The α-olefin is preferably a C3-20 linear, branched or cyclic α-olefin. Examples of C3-20 α-olefins include propene, 1-butene, 4-methyl-1-pentene, 1-hexene, 1-octene, 1-decene, 1-dodecene, 1-tetradecene, 1-hexadecene, and 1-octadecene. The α-olefins can also contain a cyclic structure such as cyclohexane or cyclopentane, resulting in an α-olefin such as 3-cyclohexyl-1-propene (allyl cyclohexane) and vinyl cyclohexane. Although not α-olefins in the classical sense of the term, for purposes of this invention certain cyclic olefins, such as norbornene and related olefins, are α-olefins and can be used in place of some or all of the α-olefins described above.
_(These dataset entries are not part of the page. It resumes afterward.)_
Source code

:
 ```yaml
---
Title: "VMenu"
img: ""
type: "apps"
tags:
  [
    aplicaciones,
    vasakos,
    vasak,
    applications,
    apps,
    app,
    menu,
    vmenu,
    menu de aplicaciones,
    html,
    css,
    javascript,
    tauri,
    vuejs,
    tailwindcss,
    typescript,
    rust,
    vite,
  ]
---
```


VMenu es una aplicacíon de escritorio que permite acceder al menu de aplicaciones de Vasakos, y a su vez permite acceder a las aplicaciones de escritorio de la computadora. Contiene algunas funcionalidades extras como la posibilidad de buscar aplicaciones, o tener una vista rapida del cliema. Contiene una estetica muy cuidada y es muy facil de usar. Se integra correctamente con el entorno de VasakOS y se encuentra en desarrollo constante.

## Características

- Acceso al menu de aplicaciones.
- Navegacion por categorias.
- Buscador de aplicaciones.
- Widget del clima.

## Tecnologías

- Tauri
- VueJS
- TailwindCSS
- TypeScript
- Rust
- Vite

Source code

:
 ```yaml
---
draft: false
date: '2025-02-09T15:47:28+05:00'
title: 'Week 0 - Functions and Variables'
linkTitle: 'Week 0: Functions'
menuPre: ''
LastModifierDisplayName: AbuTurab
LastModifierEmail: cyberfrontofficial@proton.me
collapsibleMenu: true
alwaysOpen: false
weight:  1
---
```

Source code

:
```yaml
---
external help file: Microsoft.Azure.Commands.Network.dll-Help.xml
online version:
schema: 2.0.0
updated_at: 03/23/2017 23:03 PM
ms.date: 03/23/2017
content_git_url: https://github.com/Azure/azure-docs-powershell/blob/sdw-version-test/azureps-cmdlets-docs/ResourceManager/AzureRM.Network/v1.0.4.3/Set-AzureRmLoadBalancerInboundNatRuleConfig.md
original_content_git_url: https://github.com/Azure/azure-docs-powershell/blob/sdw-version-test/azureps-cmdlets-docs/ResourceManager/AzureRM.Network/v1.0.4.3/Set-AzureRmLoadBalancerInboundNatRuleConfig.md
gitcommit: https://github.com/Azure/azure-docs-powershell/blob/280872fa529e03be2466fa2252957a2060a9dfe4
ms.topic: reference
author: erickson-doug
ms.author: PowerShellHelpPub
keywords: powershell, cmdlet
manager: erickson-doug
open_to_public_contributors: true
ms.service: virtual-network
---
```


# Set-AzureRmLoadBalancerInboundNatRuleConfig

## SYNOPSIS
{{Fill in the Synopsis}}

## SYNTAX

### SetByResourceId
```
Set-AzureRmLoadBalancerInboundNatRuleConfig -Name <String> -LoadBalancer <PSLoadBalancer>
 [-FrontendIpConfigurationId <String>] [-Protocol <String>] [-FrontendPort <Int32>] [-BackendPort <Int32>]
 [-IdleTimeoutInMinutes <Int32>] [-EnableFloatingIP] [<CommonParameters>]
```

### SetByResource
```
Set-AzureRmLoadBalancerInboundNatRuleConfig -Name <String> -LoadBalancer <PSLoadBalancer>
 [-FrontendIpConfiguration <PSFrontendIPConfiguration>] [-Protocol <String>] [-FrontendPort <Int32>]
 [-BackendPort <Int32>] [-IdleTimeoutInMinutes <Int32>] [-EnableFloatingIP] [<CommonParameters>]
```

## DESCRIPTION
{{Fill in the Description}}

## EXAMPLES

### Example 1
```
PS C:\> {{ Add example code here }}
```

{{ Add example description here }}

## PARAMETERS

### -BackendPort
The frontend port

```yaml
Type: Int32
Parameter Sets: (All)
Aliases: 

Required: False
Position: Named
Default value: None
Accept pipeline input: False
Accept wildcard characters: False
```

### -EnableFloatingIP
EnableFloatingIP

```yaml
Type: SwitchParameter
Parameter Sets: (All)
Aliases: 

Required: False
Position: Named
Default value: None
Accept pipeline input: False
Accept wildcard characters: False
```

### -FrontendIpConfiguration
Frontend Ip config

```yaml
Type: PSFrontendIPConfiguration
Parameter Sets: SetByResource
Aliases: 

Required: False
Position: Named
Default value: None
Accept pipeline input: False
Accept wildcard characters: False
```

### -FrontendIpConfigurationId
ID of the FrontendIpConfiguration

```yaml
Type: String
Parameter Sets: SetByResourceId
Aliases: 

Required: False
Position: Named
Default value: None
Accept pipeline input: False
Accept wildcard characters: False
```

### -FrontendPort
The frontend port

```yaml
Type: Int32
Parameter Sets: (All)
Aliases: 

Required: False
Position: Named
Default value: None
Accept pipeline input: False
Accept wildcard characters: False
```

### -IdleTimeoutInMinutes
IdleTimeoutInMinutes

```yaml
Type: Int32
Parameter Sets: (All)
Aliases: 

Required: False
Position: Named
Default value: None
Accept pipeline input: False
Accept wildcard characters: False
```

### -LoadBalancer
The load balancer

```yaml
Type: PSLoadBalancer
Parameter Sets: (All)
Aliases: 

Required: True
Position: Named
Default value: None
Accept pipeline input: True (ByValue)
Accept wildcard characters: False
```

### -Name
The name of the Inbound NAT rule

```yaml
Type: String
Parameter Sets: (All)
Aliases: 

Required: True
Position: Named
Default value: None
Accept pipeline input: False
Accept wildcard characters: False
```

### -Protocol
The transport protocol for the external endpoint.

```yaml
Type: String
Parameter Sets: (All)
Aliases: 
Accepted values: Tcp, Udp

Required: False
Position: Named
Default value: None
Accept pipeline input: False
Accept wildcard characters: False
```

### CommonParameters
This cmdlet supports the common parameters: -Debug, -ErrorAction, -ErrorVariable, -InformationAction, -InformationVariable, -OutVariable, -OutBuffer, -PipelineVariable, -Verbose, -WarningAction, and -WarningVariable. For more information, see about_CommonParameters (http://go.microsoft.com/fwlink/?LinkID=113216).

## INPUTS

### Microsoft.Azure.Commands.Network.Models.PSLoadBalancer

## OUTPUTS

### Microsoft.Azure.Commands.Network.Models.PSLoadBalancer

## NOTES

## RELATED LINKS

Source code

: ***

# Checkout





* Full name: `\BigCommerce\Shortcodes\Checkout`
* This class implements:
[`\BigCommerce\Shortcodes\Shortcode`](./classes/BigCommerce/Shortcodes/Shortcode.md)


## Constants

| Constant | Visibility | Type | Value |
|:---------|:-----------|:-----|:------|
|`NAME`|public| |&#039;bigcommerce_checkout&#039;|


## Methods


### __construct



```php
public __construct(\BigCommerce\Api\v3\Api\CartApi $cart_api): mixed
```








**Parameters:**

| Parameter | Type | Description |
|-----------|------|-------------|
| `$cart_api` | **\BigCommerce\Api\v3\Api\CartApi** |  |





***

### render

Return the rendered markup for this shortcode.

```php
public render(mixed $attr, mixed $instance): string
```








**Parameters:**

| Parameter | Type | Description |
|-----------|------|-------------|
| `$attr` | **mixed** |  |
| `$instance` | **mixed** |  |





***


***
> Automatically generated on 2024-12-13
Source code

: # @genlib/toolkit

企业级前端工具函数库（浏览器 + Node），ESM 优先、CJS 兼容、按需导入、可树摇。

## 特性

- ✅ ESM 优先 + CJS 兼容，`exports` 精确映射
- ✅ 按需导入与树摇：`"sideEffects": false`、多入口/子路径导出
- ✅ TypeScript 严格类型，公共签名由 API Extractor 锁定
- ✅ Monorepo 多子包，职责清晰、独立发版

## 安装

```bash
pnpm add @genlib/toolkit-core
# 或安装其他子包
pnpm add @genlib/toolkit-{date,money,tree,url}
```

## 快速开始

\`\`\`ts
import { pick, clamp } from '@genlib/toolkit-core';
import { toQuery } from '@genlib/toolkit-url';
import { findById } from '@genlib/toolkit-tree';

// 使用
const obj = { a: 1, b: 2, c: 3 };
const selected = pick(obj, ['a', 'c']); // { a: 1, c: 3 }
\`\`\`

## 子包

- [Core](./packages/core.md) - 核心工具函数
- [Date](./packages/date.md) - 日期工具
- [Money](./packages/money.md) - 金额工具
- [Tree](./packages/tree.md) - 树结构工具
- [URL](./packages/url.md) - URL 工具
Similarly, styrene and its related olefins (for example, α-methylstyrene, etc.) are α-olefins for purposes of this invention. Acrylic and methacrylic acid and their respective ionomers, and acrylates and methacrylates, however, are not α-olefins for purposes of this invention. Illustrative polyolefin copolymers include ethylene/propylene, ethylene/butene, ethylene/1-hexene, ethylene/1-octene, ethylene/styrene, and the like. Ethylene/acrylic acid (EAA), ethylene/methacrylic acid (EMA), ethylene/acrylate or methacrylate, ethylene/vinyl acetate and the like are not polyolefin copolymers of this invention. Illustrative terpolymers include ethylene/propylene/1-octene, ethylene/propylene/butene, ethylene/butene/1-octene, and ethylene/butene/styrene. The copolymers can be random or blocky.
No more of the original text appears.